Perform Fixed-Point Arithmetic
This example shows how to perform basic fixed-point arithmetic operations.
Save the current state of all warnings before beginning.
warnstate = warning;
Addition and Subtraction
When you add two unsigned fixed-point numbers, you may need a carry bit to correctly represent the result. For this reason, when adding two B-bit numbers with the same scaling, the resulting value has an extra bit compared to the two operands used.
a = fi(0.234375,0,4,6); c = a + a
c = 0.4688 DataTypeMode: Fixed-point: binary point scaling Signedness: Unsigned WordLength: 5 FractionLength: 6
a.bin
ans = '1111'
c.bin
ans = '11110'
With signed, two's-complement numbers, a similar scenario occurs because of the sign extension required to correctly represent the result.
a = fi(0.078125,1,4,6); b = fi(-0.125,1,4,6); c = a + b
c = -0.0469 DataTypeMode: Fixed-point: binary point scaling Signedness: Signed WordLength: 5 FractionLength: 6
a.bin
ans = '0101'
b.bin
ans = '1000'
c.bin
ans = '11101'
If you add or subtract two numbers with different precision, the radix point first needs to be aligned to perform the operation. The result is that there is a difference of more than one bit between the result of the operation and the operands, depending on how far apart the radix points are.
a = fi(pi,1,16,13); b = fi(0.1,1,12,14); c = a + b
c = 3.2416 DataTypeMode: Fixed-point: binary point scaling Signedness: Signed WordLength: 18 FractionLength: 14
Further Considerations for Addition and Subtraction
The following pattern is not recommended. Because scalar additions are performed at each iteration in the for
loop, a bit is added to temp
during each iteration. As a result, instead of a bit growth of ceil(log2(Nadds))
, the bit growth is equal to Nadds
.
s = rng; rng('default'); b = fi(4*rand(16,1)-2,1,32,30); rng(s); % restore RNG state Nadds = length(b) - 1; temp = b(1); for n = 1:Nadds temp = temp + b(n+1); % temp has 15 more bits than b end
If the sum
command is used instead, the bit growth is curbed.

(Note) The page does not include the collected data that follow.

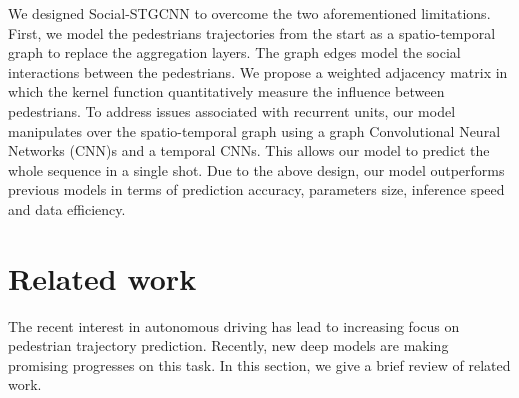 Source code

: \documentclass[10pt,twocolumn,letterpaper]{article}
\newcommand*{\ours}{Social-STGCNN }
\begin{document}
We designed \ours to overcome the two aforementioned limitations. First, we model the pedestrians trajectories from the start as a spatio-temporal graph to replace the aggregation layers. The graph edges model the social interactions between the pedestrians. We propose a weighted adjacency matrix in which the kernel function quantitatively measure the influence between pedestrians. To address issues associated with recurrent units, our model manipulates over the spatio-temporal graph using a graph Convolutional Neural Networks (CNN)s and a temporal CNNs. This allows our model to predict the whole sequence in a single shot. Due to the above design, our model outperforms previous models in terms of prediction accuracy, parameters size, inference speed and data efficiency.



\section{Related work}
\label{sec:background}
The recent interest in autonomous driving has lead to increasing focus on pedestrian trajectory prediction. Recently, new deep models are making promising progresses on this task. In this section, we give a brief review of related work.
\end{document}
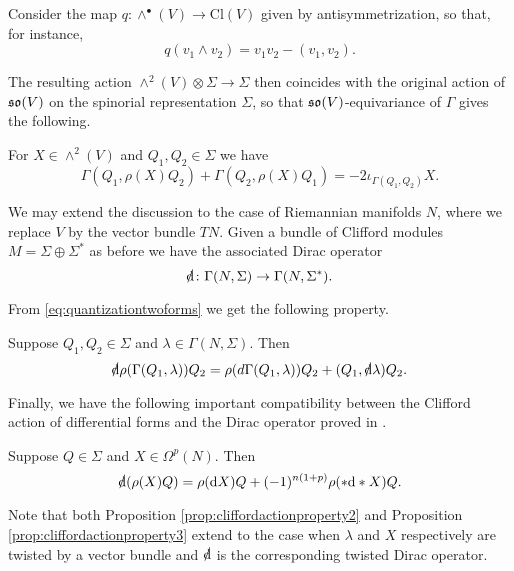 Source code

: \documentclass[10pt, oneside]{article}
\newcommand{\Cl}{\mathrm{Cl}}
\begin{document}
Consider the map $q\colon \wedge^\bullet(V)\rightarrow \Cl(V)$ given by antisymmetrization, so that, for instance,
\begin{equation}
q(v_1\wedge v_2) = v_1v_2 - (v_1, v_2).
\label{eq:quantizationtwoforms}
\end{equation}

The resulting action $\wedge^2(V)\otimes \Sigma\rightarrow \Sigma$ then coincides with the original action of $\mathfrak{so}(V)$ on the spinorial representation $\Sigma$, so that $\mathfrak{so}(V)$-equivariance of $\Gamma$ gives the following.

\begin{prop}
For $X\in\wedge^2(V)$ and $Q_1,Q_2\in\Sigma$ we have
\[\Gamma(Q_1, \rho(X) Q_2) + \Gamma(Q_2, \rho(X) Q_1) = -2\iota_{\Gamma(Q_1, Q_2)} X.\]
\label{prop:cliffordactionproperty1}
\end{prop}

We may extend the discussion to the case of Riemannian manifolds $N$, where we replace $V$ by the vector bundle $TN$. Given a bundle of Clifford modules $M=\Sigma\oplus \Sigma^*$ as before we have the associated Dirac operator
\[\sd{\d}\colon \Gamma(N, \Sigma)\rightarrow \Gamma(N, \Sigma^*).\]

From \eqref{eq:quantizationtwoforms} we get the following property.

\begin{prop}
Suppose $Q_1,Q_2\in\Sigma$ and $\lambda\in\Gamma(N, \Sigma)$. Then
\[\sd{\d}\rho(\Gamma(Q_1, \lambda)) Q_2 = \rho(d \Gamma(Q_1, \lambda)) Q_2 + (Q_1, \sd{\d} \lambda) Q_2.\]
\label{prop:cliffordactionproperty2}
\end{prop}

Finally, we have the following important compatibility between the Clifford action of differential forms and the Dirac operator proved in \cite[equation 7.6]{Snygg}.

\begin{prop}
Suppose $Q\in\Sigma$ and $X\in\Omega^p(N)$. Then
\[\sd{\d}(\rho(X) Q) = \rho(\d X)Q + (-1)^{n(1+p)}\rho(\ast \d\ast X) Q.\]
\label{prop:cliffordactionproperty3}
\end{prop}

Note that both Proposition \ref{prop:cliffordactionproperty2} and Proposition \ref{prop:cliffordactionproperty3} extend to the case when $\lambda$ and $X$ respectively are twisted by a vector bundle and $\sd{\d}$ is the corresponding twisted Dirac operator.

\pagestyle{bib}
\printbibliography
\end{document}
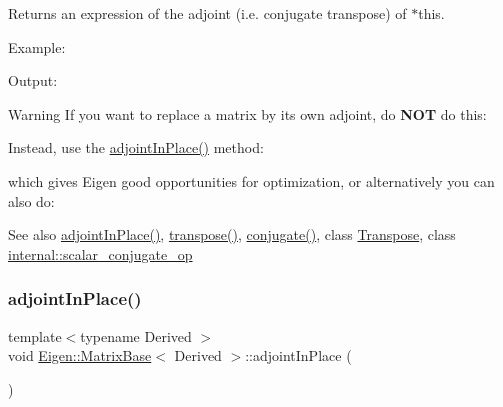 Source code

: \begin{DoxyReturn}{Returns}
an expression of the adjoint (i.\+e. conjugate transpose) of $\ast$this.
\end{DoxyReturn}
Example\+: 
\begin{DoxyCodeInclude}{0}
\end{DoxyCodeInclude}
 Output\+: 
\begin{DoxyVerbInclude}
\end{DoxyVerbInclude}


\begin{DoxyWarning}{Warning}
If you want to replace a matrix by its own adjoint, do {\bfseries{N\+OT}} do this\+: 
\begin{DoxyCode}{0}
\end{DoxyCode}
 Instead, use the \mbox{\hyperlink{class_eigen_1_1_matrix_base_a51c5982c1f64e45a939515b701fa6f4a}{adjoint\+In\+Place()}} method\+: 
\begin{DoxyCode}{0}
\end{DoxyCode}
 which gives Eigen good opportunities for optimization, or alternatively you can also do\+: 
\begin{DoxyCode}{0}
\end{DoxyCode}

\end{DoxyWarning}
\begin{DoxySeeAlso}{See also}
\mbox{\hyperlink{class_eigen_1_1_matrix_base_a51c5982c1f64e45a939515b701fa6f4a}{adjoint\+In\+Place()}}, \mbox{\hyperlink{class_eigen_1_1_dense_base_ac8952c19644a4ac7e41bea45c19b909c}{transpose()}}, \mbox{\hyperlink{class_eigen_1_1_matrix_base_a28ca7fb2f2140c1429492788a65ad741}{conjugate()}}, class \mbox{\hyperlink{class_eigen_1_1_transpose}{Transpose}}, class \mbox{\hyperlink{struct_eigen_1_1internal_1_1scalar__conjugate__op}{internal\+::scalar\+\_\+conjugate\+\_\+op}} 
\end{DoxySeeAlso}
\mbox{\label{class_eigen_1_1_matrix_base_a51c5982c1f64e45a939515b701fa6f4a}} 
\subsubsection{\texorpdfstring{adjointInPlace()}{adjointInPlace()}}
{\footnotesize\ttfamily template$<$typename Derived $>$ \\
void \mbox{\hyperlink{class_eigen_1_1_matrix_base}{Eigen\+::\+Matrix\+Base}}$<$ Derived $>$\+::adjoint\+In\+Place (\begin{DoxyParamCaption}{ }\end{DoxyParamCaption})\hspace{0.3cm}{\ttfamily [inline]}}

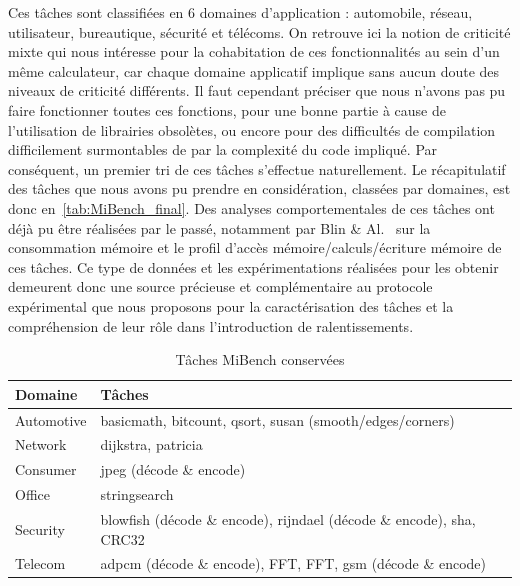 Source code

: \documentclass[french, a4paper, 11pt, twoside, pdftex]{StyleThese}
\begin{document}
    
    Ces tâches sont classifiées en 6 domaines d'application : automobile, réseau, utilisateur, bureautique, sécurité et télécoms. On retrouve ici la notion de criticité mixte qui nous intéresse pour la cohabitation de ces fonctionnalités au sein d'un même calculateur, car chaque domaine applicatif implique sans aucun doute des niveaux de criticité différents.
    Il faut cependant préciser que nous n'avons pas pu faire fonctionner toutes ces fonctions, pour une bonne partie à cause de l'utilisation de librairies obsolètes, ou encore pour des difficultés de compilation difficilement surmontables de par la complexité du code impliqué. Par conséquent, un premier tri de ces tâches s'effectue naturellement. Le récapitulatif des tâches que nous avons pu prendre en considération, classées par domaines, est donc en~\autoref{tab:MiBench_final}. Des analyses comportementales de ces tâches ont déjà pu être réalisées par le passé, notamment par Blin \& Al.~\cite{blin_understanding_2016} sur la consommation mémoire et le profil d'accès mémoire/calculs/écriture mémoire de ces tâches. Ce type de données et les expérimentations réalisées pour les obtenir demeurent donc une source précieuse et complémentaire au protocole expérimental que nous proposons pour la caractérisation des tâches et la compréhension de leur rôle dans l'introduction de ralentissements.
    
    \begin{table}[ht!]
    	\renewcommand{\arraystretch}{1.3}
    	\caption{Tâches MiBench conservées}
    	\label{tab:MiBench_final}
    	\centering
    	\begin{tabular}{@{}ll@{}}
    		\toprule
    		Domaine		& Tâches					\\
    		\midrule
    		Automotive  & basicmath, bitcount, qsort, susan (smooth/edges/corners)	\\
    		Network     & dijkstra, patricia                                        \\
    		Consumer    & jpeg (décode \& encode)		                            \\
    		Office      & stringsearch                                              \\
    		Security    & blowfish (décode \& encode), rijndael (décode \& encode), sha, CRC32		\\
    		Telecom     & adpcm (décode \& encode), FFT, FFT\up{-1}, gsm (décode \& encode)   \\
    		\bottomrule
    	\end{tabular}
    \end{table}
\end{document}
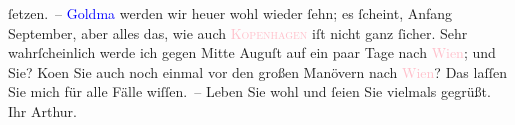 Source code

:                ſetzen. –\pend
           \pstart
           \textcolor{blue}{Goldma{\geminationn}}{}\ledrightnote{\textcolor{blue}{Paul Goldmann}} werden wir heuer wohl wieder ſehn; es ſcheint, Anfang September,
               aber alles das, wie auch \textcolor{pink}{\textsc{Kopenhagen}}{}\ledrightnote{\textcolor{pink}{Kopenhagen}} iſt nicht ganz ſicher. Sehr wahrſcheinlich werde ich gegen Mitte
                  Auguſt auf ein paar Tage nach \textcolor{pink}{Wien}{}\ledrightnote{\textcolor{pink}{Wien}}; und
               Sie? Ko{\geminationm}en Sie auch noch einmal vor den großen Manövern
               nach \textcolor{pink}{Wien}{}\ledrightnote{\textcolor{pink}{Wien}}? Das {\pb}laſſen
               Sie mich für alle Fälle wiſſen. –\pend
           \pstart
           Leben Sie wohl und ſeien Sie vielmals gegrüßt.\pend
           \pstart Ihr \spacefill\mbox{Arthur.}\pend{}\endnumbering{}  
       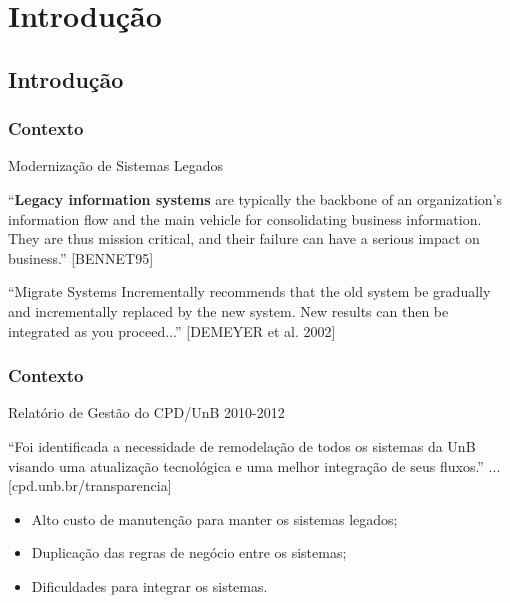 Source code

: \documentclass{beamer}
\begin{document}




\section{Introdução}


\subsection{Introdução}


\begin{frame}
  \frametitle{Contexto}

  \begin{exampleblock}{Modernização de Sistemas Legados}
  
  “\textbf{Legacy information systems} are typically the
	backbone of an organization’s information flow
	and the main vehicle for consolidating business
	information. They are thus mission critical, and
	their failure can have a serious impact on
	business.” [BENNET95]

	\vspace{0.5cm} 

	“Migrate Systems Incrementally recommends that the old system be
	gradually and incrementally replaced by the new system. New
	results can then be integrated as you proceed...” [DEMEYER et al. 2002]
  \end{exampleblock}

  
\end{frame}









\begin{frame}
  \frametitle{Contexto}

  \begin{exampleblock}{Relatório de Gestão do CPD/UnB 2010-2012}
  
		“Foi identificada a necessidade de remodelação de todos os sistemas
da UnB visando uma atualização tecnológica e uma melhor
integração de seus fluxos.” ... [cpd.unb.br/transparencia]

    \begin{itemize}
  	  \item<1-> Alto custo de manutenção para manter os sistemas legados;
   	  \item<1-> Duplicação das regras de negócio entre os sistemas;
  	  \item<1-> Dificuldades para integrar os sistemas.
    \end{itemize}


  \end{exampleblock}

  
\end{frame}
\end{document}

c = sum(b) % c has 4 more bits than b
c = 7.0059 DataTypeMode: Fixed-point: binary point scaling Signedness: Signed WordLength: 36 FractionLength: 30
Multiplication
In general, a full-precision product requires a word length equal to the sum of the word lengths of the operands. In this example, the word length of the product c
is equal to the word length of a
plus the word length of b
. The fraction length of c
is also equal to the fraction length of a
plus the fraction length of b
.
a = fi(pi,1,20); b = fi(exp(1),1,16); c = a*b
c = 8.5397 DataTypeMode: Fixed-point: binary point scaling Signedness: Signed WordLength: 36 FractionLength: 30
Assignment
When you assign a fixed-point value into a predefined variable, quantization might be involved. In such cases, the right-hand side of the expression is quantized by rounding to nearest and then saturating, if necessary, before assigning to the left-hand side.
N = 10; a = fi(2*rand(N,1)-1,1,16,15); b = fi(2*rand(N,1)-1,1,16,15); c = fi(zeros(N,1),1,16,14); for n = 1:N c(n) = a(n).*b(n); end
When the product a(n).*b(n)
is computed with full precision, an intermediate result with wordlength 32 and fraction length 30 is generated. That result is then quantized to a word length of 16 bits and a fraction length of 14 bits. The quantized value is then assigned to the element c(n)
.
Quantize Results Explicitly
Often, it is not desirable to round to nearest or to saturate when quantizing a result because of the extra logic and computation required. It may also be undesirable to have to assign to a left-hand side value to perform the quantization. You can use the quantize
function for such purposes. A common case is a feedback-loop. If no quantization is introduced, unbounded bit growth will occur as more input data is provided.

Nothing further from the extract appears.